Ein echtes bedingungsloses Grundeinkommen ist politisch nicht mehrheitsfähig.
In Umfragen sprechen sich zwar oft über 50% der Befragten für ein BGE aus, aber das ist so als ob man fragen würde, ob die Menschen für Steuersenkungen sind. Klar sagt da jeder ja.
Sobald man konkrete Konzepte bespricht, es jemand bezahlen soll und vor allem auch nicht -wie oft naiv geglaubt- jeder 1.000 € mehr auf dem Konto hat, ändert sich die Stimmungslage.
Derzeit wird das Thema BGE eher ausgenutzt von Parteien wie FDP oder in Italien. Das wohl klingende Wort "Bürgereinkommen" wird für eine Arbeitslosengeld 2 / Hartz 5 Variante benutzt. "Bürgereinkommen" klingt besser, es weißt nicht auf Arbeitslosigkeit hin 😉
Es bleibt aber nach wie vor ein Tabubruch wenn ein Politiker ernsthaft ein BGE fordert, denn für die Mehrheit der Bürger heißt das, dass sie per se für Menschen zahlen sollen, die selber wiederum nicht arbeiten müssen.

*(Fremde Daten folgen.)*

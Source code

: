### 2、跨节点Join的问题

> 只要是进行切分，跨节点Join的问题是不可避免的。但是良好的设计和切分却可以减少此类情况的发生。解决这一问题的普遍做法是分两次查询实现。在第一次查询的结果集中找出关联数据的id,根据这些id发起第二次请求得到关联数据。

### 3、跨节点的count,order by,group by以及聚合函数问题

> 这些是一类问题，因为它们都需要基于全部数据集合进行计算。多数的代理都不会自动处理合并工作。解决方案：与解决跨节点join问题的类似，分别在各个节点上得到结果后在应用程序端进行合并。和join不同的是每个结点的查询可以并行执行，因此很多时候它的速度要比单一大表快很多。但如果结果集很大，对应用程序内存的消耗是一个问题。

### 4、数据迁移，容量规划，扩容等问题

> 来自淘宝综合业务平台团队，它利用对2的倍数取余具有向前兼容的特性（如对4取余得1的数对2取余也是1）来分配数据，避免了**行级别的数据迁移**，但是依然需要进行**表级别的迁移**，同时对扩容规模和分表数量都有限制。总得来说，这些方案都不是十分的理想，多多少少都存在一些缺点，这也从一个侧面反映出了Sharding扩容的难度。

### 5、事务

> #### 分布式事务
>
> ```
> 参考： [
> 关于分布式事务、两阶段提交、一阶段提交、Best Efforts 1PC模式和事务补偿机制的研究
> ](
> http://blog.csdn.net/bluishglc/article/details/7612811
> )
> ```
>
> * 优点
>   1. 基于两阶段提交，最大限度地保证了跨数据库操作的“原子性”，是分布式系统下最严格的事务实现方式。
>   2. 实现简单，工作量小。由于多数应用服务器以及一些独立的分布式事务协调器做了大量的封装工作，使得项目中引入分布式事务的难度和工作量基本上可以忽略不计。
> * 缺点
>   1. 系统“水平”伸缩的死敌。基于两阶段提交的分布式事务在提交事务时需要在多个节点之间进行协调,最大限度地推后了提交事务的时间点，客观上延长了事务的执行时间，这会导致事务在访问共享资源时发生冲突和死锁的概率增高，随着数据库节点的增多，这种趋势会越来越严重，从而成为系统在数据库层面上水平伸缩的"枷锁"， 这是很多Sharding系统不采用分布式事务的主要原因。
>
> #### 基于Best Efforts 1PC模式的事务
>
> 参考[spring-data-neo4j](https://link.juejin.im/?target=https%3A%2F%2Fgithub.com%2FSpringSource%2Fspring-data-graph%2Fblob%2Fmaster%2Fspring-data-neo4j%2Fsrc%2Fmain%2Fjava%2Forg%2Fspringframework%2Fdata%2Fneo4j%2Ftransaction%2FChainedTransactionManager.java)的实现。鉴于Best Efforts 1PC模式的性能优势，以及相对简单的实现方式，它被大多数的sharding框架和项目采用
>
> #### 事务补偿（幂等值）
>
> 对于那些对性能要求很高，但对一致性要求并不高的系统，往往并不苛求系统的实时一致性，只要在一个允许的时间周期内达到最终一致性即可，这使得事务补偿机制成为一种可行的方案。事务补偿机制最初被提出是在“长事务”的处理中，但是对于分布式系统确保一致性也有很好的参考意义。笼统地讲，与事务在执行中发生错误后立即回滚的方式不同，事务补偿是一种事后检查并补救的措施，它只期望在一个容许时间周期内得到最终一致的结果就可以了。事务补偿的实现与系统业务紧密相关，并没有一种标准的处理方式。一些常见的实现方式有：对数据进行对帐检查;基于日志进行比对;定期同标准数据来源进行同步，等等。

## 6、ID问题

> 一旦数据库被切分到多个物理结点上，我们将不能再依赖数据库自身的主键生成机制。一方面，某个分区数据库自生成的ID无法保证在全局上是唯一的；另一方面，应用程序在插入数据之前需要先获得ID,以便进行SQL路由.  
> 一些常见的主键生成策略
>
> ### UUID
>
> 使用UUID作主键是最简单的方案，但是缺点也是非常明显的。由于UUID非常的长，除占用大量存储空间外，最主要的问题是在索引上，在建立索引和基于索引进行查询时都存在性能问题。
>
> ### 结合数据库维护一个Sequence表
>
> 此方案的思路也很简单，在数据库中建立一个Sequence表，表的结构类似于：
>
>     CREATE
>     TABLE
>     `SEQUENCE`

Wirklich befürworten tun dies oft nur jene, die sich als Profiteure sehen, also heutige Hartz 4 Empfänger oder Menschen im Mindestlohnsektor, die überdies noch von Arbeitslosigkeit bedroht sind.
Selbst die erkennen aber oft, dass ein BGE nicht die Lösung aller Probleme sein kann. Menschen ohne Arbeit (egal ob mit BGE oder hartz 4) sind die Ärmsten in einer Gesellschaft. Insofern wollen viele Hartz 4 Empfänger und Mindestlöhner vor allem Jobs UND bessere Jobs. Sie sind nicht an einem BGE als Kapitulationserklärung gegenüber der Wirtschaft interessiert.
Ich glaube, es liegt im Kern unseres menschlichen Wesens, dass wir für uns eigenverantwortlich handeln wollen und auch unseren Lebensunterhalt verdienen wollen. Die Mehrheit der Langzeitarbeitslosen sind m.E. auch nicht faul, sondern haben schlicht den "Kontakt zur Welt" verloren.